── Data extract

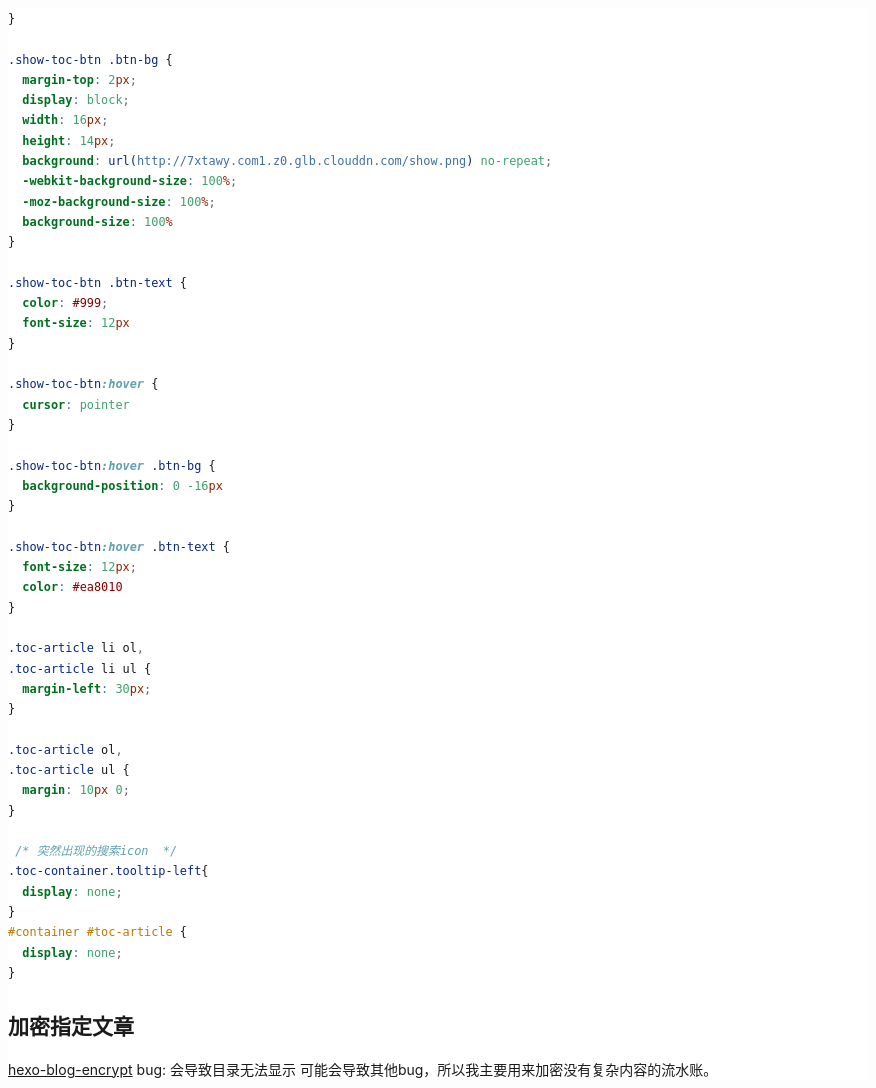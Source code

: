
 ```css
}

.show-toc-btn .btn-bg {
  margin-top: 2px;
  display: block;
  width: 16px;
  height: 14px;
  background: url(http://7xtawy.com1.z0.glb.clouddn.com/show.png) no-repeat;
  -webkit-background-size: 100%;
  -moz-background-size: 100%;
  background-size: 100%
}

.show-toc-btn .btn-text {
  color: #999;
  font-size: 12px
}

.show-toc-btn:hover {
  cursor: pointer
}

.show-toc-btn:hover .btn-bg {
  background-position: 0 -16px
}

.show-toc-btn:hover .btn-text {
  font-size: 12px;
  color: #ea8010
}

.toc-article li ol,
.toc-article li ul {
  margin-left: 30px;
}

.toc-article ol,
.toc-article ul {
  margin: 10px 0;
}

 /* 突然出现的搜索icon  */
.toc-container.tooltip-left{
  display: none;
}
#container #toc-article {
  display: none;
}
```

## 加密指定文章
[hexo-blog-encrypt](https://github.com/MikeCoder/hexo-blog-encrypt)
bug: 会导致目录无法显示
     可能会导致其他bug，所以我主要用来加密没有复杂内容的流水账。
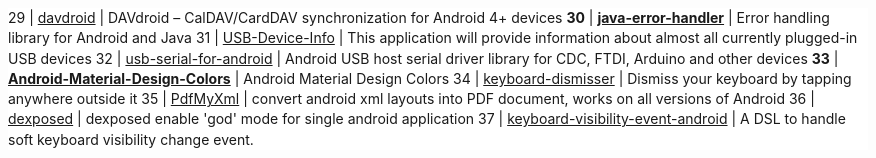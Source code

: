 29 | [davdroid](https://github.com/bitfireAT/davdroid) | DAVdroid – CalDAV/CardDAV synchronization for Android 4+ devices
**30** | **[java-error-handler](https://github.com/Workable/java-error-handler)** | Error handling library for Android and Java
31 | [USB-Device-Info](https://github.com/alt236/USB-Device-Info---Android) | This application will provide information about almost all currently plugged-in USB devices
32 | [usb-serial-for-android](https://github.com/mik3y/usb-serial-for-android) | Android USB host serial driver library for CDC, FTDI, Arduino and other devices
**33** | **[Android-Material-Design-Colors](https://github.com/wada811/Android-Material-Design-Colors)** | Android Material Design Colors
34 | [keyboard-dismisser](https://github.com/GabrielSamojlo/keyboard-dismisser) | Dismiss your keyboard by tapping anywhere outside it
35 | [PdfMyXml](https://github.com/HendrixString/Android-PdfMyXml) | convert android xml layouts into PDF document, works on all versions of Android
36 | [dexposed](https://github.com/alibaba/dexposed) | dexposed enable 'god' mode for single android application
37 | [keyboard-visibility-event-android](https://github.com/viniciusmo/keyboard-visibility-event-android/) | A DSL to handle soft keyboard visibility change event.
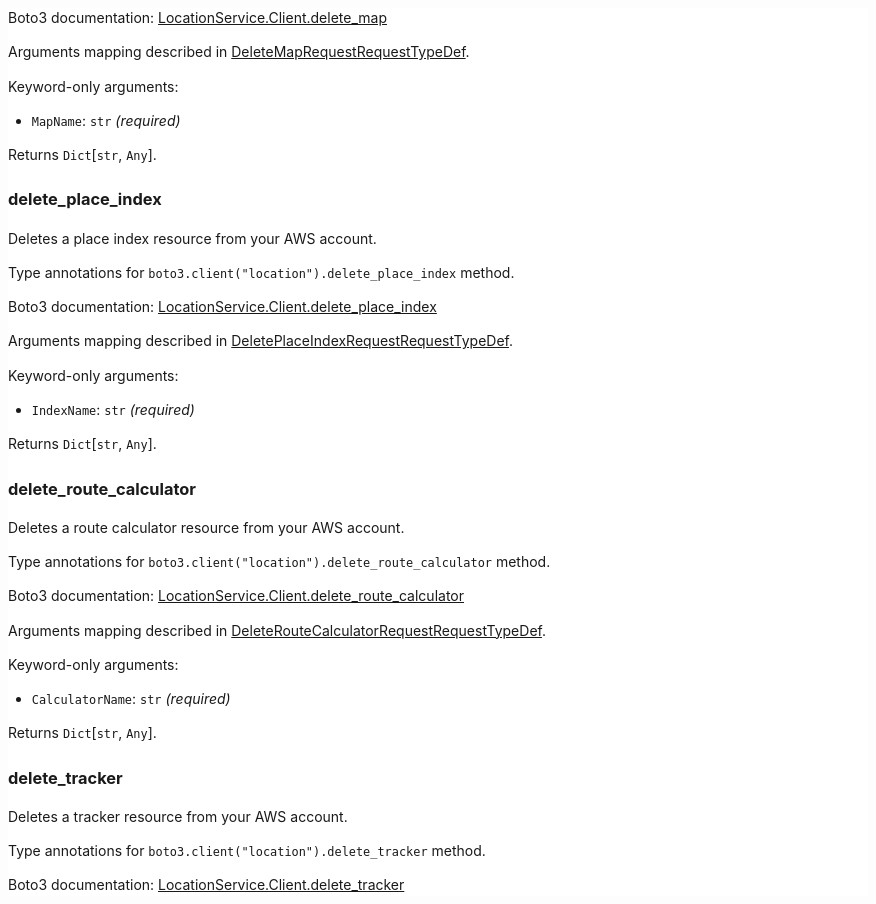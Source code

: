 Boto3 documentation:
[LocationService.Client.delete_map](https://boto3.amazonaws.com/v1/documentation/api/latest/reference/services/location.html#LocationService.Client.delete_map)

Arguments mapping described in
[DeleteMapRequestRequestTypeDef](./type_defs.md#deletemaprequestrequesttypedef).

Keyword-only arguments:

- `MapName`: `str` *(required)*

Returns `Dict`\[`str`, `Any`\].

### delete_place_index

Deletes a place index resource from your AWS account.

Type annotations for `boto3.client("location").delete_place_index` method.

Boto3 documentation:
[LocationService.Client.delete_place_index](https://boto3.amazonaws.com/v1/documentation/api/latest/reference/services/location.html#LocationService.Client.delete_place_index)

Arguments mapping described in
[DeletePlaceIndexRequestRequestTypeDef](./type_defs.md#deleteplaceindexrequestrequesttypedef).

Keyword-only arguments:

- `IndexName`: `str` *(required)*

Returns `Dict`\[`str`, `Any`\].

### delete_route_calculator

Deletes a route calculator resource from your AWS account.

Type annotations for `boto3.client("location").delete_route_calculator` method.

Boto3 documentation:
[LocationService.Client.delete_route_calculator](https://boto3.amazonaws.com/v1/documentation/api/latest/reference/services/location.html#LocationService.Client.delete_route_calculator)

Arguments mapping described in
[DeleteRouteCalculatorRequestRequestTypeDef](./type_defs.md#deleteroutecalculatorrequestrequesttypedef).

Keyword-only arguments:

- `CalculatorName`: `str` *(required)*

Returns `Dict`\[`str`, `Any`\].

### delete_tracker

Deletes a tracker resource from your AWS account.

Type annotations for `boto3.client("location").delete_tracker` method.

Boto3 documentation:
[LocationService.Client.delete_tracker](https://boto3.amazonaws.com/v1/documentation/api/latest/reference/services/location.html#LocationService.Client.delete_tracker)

────
── Data extract

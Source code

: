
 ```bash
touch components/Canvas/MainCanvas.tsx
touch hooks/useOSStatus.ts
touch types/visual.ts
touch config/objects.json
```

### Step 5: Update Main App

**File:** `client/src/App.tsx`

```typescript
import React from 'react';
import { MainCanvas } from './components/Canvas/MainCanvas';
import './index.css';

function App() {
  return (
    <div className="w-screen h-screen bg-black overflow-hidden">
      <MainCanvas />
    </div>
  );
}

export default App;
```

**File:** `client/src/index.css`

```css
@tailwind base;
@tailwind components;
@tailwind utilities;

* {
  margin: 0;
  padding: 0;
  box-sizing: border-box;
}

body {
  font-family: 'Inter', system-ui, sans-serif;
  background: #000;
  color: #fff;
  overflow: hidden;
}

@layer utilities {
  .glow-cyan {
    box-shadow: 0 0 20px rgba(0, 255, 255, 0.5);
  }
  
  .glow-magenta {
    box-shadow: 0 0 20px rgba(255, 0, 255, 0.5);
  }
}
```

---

────

Scan the material for "hover" and copy the lines that hold it.

.show-toc-btn:hover {
.show-toc-btn:hover .btn-bg {
.show-toc-btn:hover .btn-text {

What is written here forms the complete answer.